#### WORK INSTRUCTION
Output every line of the listing, exactly and completely.
TASK DATA: Begin
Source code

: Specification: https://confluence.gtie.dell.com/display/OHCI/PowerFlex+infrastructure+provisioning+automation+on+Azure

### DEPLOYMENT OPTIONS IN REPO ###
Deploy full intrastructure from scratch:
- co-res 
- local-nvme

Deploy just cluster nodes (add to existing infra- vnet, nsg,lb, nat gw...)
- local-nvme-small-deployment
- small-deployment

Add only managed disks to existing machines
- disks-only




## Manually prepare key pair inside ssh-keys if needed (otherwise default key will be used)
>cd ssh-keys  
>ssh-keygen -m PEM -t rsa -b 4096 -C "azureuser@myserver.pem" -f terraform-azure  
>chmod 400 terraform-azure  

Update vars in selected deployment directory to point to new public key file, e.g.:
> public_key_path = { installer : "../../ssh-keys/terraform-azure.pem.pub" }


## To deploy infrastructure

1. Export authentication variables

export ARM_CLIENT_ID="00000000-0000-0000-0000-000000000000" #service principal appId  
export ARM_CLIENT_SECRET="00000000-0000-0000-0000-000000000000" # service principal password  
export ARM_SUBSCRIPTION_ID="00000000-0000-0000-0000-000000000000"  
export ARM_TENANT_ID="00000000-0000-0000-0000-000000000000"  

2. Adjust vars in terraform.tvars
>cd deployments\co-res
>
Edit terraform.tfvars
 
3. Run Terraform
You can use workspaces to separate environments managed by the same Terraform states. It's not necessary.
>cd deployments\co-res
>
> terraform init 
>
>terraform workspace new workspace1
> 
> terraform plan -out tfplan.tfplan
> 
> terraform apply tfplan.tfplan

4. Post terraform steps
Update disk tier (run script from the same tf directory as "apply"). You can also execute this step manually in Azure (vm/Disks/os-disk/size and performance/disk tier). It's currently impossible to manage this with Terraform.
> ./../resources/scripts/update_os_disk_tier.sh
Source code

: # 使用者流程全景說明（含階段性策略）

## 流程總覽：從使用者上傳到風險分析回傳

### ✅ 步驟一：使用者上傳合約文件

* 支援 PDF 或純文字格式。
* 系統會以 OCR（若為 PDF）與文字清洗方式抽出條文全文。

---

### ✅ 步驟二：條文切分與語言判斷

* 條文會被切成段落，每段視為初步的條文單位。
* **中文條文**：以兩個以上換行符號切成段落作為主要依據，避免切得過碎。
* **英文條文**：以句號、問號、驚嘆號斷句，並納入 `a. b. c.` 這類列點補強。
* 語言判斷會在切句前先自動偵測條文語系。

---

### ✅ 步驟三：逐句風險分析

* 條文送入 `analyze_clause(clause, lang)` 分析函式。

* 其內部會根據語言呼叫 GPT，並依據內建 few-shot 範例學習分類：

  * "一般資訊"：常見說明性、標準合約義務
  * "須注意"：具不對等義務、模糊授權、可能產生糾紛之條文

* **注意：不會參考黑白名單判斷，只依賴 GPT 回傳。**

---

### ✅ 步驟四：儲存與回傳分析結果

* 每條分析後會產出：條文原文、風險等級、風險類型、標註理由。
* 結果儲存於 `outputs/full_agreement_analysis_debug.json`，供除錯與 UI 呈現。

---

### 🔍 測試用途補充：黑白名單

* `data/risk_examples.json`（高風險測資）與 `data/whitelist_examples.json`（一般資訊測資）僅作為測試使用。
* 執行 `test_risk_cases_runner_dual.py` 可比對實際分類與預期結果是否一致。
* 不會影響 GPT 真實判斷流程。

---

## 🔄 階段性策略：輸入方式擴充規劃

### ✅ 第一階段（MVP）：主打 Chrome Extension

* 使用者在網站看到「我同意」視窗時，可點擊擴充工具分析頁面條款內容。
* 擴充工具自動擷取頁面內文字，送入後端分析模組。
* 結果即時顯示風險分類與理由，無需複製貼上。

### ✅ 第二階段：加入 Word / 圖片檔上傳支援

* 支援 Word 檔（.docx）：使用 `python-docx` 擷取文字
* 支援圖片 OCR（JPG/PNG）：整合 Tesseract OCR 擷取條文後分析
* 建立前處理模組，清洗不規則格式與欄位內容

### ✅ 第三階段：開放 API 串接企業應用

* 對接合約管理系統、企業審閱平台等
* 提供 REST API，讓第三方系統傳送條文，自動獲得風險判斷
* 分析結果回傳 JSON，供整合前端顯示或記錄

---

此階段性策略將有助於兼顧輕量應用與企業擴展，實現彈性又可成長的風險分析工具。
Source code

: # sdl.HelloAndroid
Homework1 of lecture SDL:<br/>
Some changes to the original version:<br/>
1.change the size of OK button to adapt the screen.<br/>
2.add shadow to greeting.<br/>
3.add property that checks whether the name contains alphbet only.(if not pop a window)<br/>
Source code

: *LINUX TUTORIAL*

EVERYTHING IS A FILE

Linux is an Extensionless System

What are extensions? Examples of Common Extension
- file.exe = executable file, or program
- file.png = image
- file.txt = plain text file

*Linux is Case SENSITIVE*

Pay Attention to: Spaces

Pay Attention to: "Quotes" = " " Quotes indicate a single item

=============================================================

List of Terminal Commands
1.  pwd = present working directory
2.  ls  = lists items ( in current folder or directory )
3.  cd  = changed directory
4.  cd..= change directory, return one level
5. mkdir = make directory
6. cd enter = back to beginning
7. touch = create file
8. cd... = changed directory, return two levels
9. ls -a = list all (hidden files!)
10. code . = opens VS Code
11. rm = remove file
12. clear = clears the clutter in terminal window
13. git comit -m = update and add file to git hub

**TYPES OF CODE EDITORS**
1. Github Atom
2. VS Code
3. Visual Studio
TASK DATA: End
#### FINISHED TASK
Source code

: Specification: https://confluence.gtie.dell.com/display/OHCI/PowerFlex+infrastructure+provisioning+automation+on+Azure

### DEPLOYMENT OPTIONS IN REPO ###
Deploy full intrastructure from scratch:
- co-res 
- local-nvme

Deploy just cluster nodes (add to existing infra- vnet, nsg,lb, nat gw...)
- local-nvme-small-deployment
- small-deployment

Add only managed disks to existing machines
- disks-only




## Manually prepare key pair inside ssh-keys if needed (otherwise default key will be used)
>cd ssh-keys  
>ssh-keygen -m PEM -t rsa -b 4096 -C "azureuser@myserver.pem" -f terraform-azure  
>chmod 400 terraform-azure  

Update vars in selected deployment directory to point to new public key file, e.g.:
> public_key_path = { installer : "../../ssh-keys/terraform-azure.pem.pub" }


## To deploy infrastructure

1. Export authentication variables

export ARM_CLIENT_ID="00000000-0000-0000-0000-000000000000" #service principal appId  
export ARM_CLIENT_SECRET="00000000-0000-0000-0000-000000000000" # service principal password  
export ARM_SUBSCRIPTION_ID="00000000-0000-0000-0000-000000000000"  
export ARM_TENANT_ID="00000000-0000-0000-0000-000000000000"  

2. Adjust vars in terraform.tvars
>cd deployments\co-res
>
Edit terraform.tfvars
 
3. Run Terraform
You can use workspaces to separate environments managed by the same Terraform states. It's not necessary.
>cd deployments\co-res
>
> terraform init 
>
>terraform workspace new workspace1
> 
> terraform plan -out tfplan.tfplan
> 
> terraform apply tfplan.tfplan

4. Post terraform steps
Update disk tier (run script from the same tf directory as "apply"). You can also execute this step manually in Azure (vm/Disks/os-disk/size and performance/disk tier). It's currently impossible to manage this with Terraform.
> ./../resources/scripts/update_os_disk_tier.sh
Source code

: # 使用者流程全景說明（含階段性策略）

## 流程總覽：從使用者上傳到風險分析回傳

### ✅ 步驟一：使用者上傳合約文件

* 支援 PDF 或純文字格式。
* 系統會以 OCR（若為 PDF）與文字清洗方式抽出條文全文。

---

### ✅ 步驟二：條文切分與語言判斷

* 條文會被切成段落，每段視為初步的條文單位。
* **中文條文**：以兩個以上換行符號切成段落作為主要依據，避免切得過碎。
* **英文條文**：以句號、問號、驚嘆號斷句，並納入 `a. b. c.` 這類列點補強。
* 語言判斷會在切句前先自動偵測條文語系。

---

### ✅ 步驟三：逐句風險分析

* 條文送入 `analyze_clause(clause, lang)` 分析函式。

* 其內部會根據語言呼叫 GPT，並依據內建 few-shot 範例學習分類：

  * "一般資訊"：常見說明性、標準合約義務
  * "須注意"：具不對等義務、模糊授權、可能產生糾紛之條文

* **注意：不會參考黑白名單判斷，只依賴 GPT 回傳。**

---

### ✅ 步驟四：儲存與回傳分析結果

* 每條分析後會產出：條文原文、風險等級、風險類型、標註理由。
* 結果儲存於 `outputs/full_agreement_analysis_debug.json`，供除錯與 UI 呈現。

---

### 🔍 測試用途補充：黑白名單

* `data/risk_examples.json`（高風險測資）與 `data/whitelist_examples.json`（一般資訊測資）僅作為測試使用。
* 執行 `test_risk_cases_runner_dual.py` 可比對實際分類與預期結果是否一致。
* 不會影響 GPT 真實判斷流程。

---

## 🔄 階段性策略：輸入方式擴充規劃

### ✅ 第一階段（MVP）：主打 Chrome Extension

* 使用者在網站看到「我同意」視窗時，可點擊擴充工具分析頁面條款內容。
* 擴充工具自動擷取頁面內文字，送入後端分析模組。
* 結果即時顯示風險分類與理由，無需複製貼上。

### ✅ 第二階段：加入 Word / 圖片檔上傳支援

* 支援 Word 檔（.docx）：使用 `python-docx` 擷取文字
* 支援圖片 OCR（JPG/PNG）：整合 Tesseract OCR 擷取條文後分析
* 建立前處理模組，清洗不規則格式與欄位內容

### ✅ 第三階段：開放 API 串接企業應用

* 對接合約管理系統、企業審閱平台等
* 提供 REST API，讓第三方系統傳送條文，自動獲得風險判斷
* 分析結果回傳 JSON，供整合前端顯示或記錄

---

此階段性策略將有助於兼顧輕量應用與企業擴展，實現彈性又可成長的風險分析工具。
Source code

: # sdl.HelloAndroid
Homework1 of lecture SDL:<br/>
Some changes to the original version:<br/>
1.change the size of OK button to adapt the screen.<br/>
2.add shadow to greeting.<br/>
3.add property that checks whether the name contains alphbet only.(if not pop a window)<br/>
Source code

: *LINUX TUTORIAL*

EVERYTHING IS A FILE

Linux is an Extensionless System

What are extensions? Examples of Common Extension
- file.exe = executable file, or program
- file.png = image
- file.txt = plain text file

*Linux is Case SENSITIVE*

Pay Attention to: Spaces

Pay Attention to: "Quotes" = " " Quotes indicate a single item

=============================================================

List of Terminal Commands
1.  pwd = present working directory
2.  ls  = lists items ( in current folder or directory )
3.  cd  = changed directory
4.  cd..= change directory, return one level
5. mkdir = make directory
6. cd enter = back to beginning
7. touch = create file
8. cd... = changed directory, return two levels
9. ls -a = list all (hidden files!)
10. code . = opens VS Code
11. rm = remove file
12. clear = clears the clutter in terminal window
13. git comit -m = update and add file to git hub

**TYPES OF CODE EDITORS**
1. Github Atom
2. VS Code
3. Visual Studio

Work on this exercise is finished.